My systemd linux systems show several tmpfs directories (/run, /dev/shm, /run/lock and on my raspberry also /sys/fs/cgroup).
Alas, I cannot find where these top directories are created.
I know that systemd-tmpfiles creates tmp files according to config files in tmpfiles.d/* in /etc and /usr/lib, but I only see subdirectories defined in those, not the top directories themselves.
1 Answer
There is a distinction between creating a directory and mounting something on that directory.
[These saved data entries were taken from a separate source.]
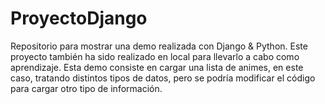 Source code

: # ProyectoDjango
Repositorio para mostrar una demo realizada con Django &amp; Python. 
Este proyecto también ha sido realizado en local para llevarlo a cabo como aprendizaje.
Esta demo consiste en cargar una lista de animes, en este caso, tratando distintos tipos de datos, pero se podría modificar el código para cargar otro tipo de información.
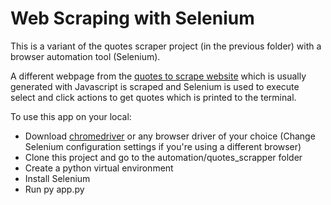 # Web Scraping with Selenium

This is a variant of the quotes scraper project (in the previous folder) with a browser automation tool (Selenium).

A different webpage from the [quotes to scrape website](http://quotes.toscrape.com/search.aspx) which is usually generated with Javascript is scraped and Selenium is used to execute select and click actions to get quotes which is printed to the terminal.

To use this app on your local:

- Download [chromedriver](https://chromedriver.chromium.org/downloads) or any browser driver of your choice (Change Selenium configuration settings if you're using a different browser)
- Clone this project and go to the automation/quotes_scrapper folder
- Create a python virtual environment
- Install Selenium
- Run py app.py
Mounting is done in core systemd code; there is a hard-coded list of "API mounts" such as /proc that it performs on every startup – but this isn't 100% tied to mountpoint creation.
/run, in particular, exists on your root filesystem and only needs to be created once – typically during OS install time – and even though a tmpfs needs to be mounted there on every boot, the underlying "mount point" directory continues to exist in the same way that /etc continues to exist.
/run/lock and /dev/shm do need to be re-created, as they are themselves within tmpfs; systemd does this automatically as part of mounting the tmpfs. (See mount_one() in src/shared/mount-setup.c.)
/sys/fs/cgroup does not need to be created, as the kernel (sysfs) automatically provides the empty mountpoint; systemd only mounts the cgroupfs there.